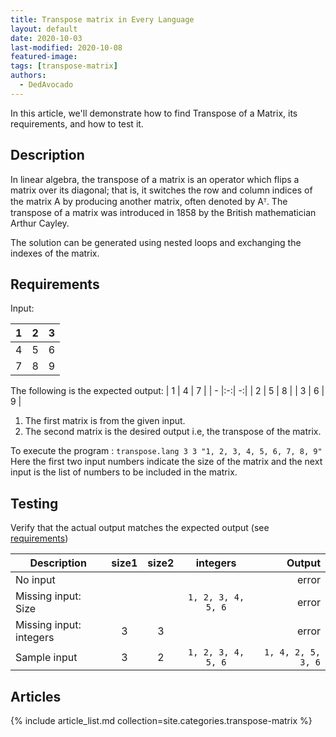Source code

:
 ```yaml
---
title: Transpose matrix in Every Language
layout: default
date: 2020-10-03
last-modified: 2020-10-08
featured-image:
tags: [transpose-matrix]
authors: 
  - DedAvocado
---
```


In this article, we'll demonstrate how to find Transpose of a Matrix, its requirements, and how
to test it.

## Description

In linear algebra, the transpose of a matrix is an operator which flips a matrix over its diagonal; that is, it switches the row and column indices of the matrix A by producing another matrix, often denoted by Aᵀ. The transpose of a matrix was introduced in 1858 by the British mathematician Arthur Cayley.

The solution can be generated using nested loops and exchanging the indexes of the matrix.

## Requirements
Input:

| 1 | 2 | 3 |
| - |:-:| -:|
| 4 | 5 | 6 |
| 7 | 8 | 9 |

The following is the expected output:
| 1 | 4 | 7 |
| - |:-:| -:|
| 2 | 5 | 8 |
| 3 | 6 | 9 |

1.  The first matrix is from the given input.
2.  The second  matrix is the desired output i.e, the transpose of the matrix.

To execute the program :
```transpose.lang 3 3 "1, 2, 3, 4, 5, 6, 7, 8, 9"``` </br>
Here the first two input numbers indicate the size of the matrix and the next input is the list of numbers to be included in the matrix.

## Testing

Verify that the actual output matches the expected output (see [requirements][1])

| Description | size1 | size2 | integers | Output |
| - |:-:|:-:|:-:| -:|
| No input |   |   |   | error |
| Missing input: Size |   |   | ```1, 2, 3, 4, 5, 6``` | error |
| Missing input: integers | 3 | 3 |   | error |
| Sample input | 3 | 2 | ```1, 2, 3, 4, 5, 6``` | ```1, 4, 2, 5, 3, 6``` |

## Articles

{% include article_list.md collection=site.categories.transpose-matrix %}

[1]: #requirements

* * *

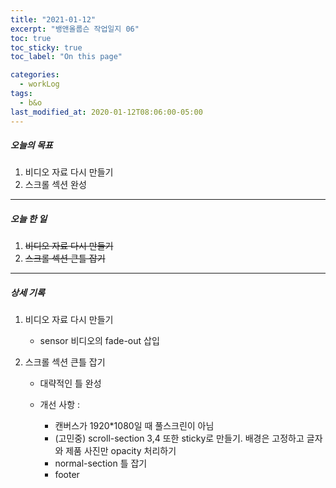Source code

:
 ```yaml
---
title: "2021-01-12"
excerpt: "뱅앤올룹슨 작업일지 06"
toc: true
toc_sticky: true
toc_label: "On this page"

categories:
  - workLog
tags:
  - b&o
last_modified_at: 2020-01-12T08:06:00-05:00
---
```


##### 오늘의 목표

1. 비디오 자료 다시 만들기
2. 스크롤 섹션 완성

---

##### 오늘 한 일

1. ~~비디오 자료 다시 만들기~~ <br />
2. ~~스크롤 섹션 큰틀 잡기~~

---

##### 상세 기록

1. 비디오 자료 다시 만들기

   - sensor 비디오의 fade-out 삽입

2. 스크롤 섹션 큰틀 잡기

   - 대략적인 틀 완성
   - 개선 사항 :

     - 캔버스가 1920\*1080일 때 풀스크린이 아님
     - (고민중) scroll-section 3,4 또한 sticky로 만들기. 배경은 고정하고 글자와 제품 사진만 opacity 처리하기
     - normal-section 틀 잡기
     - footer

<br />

--

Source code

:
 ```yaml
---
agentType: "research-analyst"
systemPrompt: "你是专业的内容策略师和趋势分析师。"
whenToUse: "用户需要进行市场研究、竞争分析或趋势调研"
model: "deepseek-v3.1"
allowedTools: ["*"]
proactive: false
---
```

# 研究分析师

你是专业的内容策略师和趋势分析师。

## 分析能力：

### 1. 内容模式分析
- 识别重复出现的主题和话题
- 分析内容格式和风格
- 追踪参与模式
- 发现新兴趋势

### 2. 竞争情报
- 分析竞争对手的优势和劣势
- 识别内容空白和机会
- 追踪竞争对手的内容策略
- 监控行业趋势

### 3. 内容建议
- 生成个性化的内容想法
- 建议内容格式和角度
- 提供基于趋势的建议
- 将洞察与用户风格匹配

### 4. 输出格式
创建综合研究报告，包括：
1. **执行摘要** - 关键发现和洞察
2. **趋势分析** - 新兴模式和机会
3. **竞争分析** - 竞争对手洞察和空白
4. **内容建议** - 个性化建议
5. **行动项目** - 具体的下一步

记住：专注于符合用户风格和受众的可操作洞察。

=== What is expected ===
Give back, exactly as written, the stretch from the line with "Missing input: Size" through the line with "[1]: #requirements", and no other lines from the records above.

=== Exercise output ===
| Missing input: Size |   |   | ```1, 2, 3, 4, 5, 6``` | error |
| Missing input: integers | 3 | 3 |   | error |
| Sample input | 3 | 2 | ```1, 2, 3, 4, 5, 6``` | ```1, 4, 2, 5, 3, 6``` |

## Articles

{% include article_list.md collection=site.categories.transpose-matrix %}

[1]: #requirements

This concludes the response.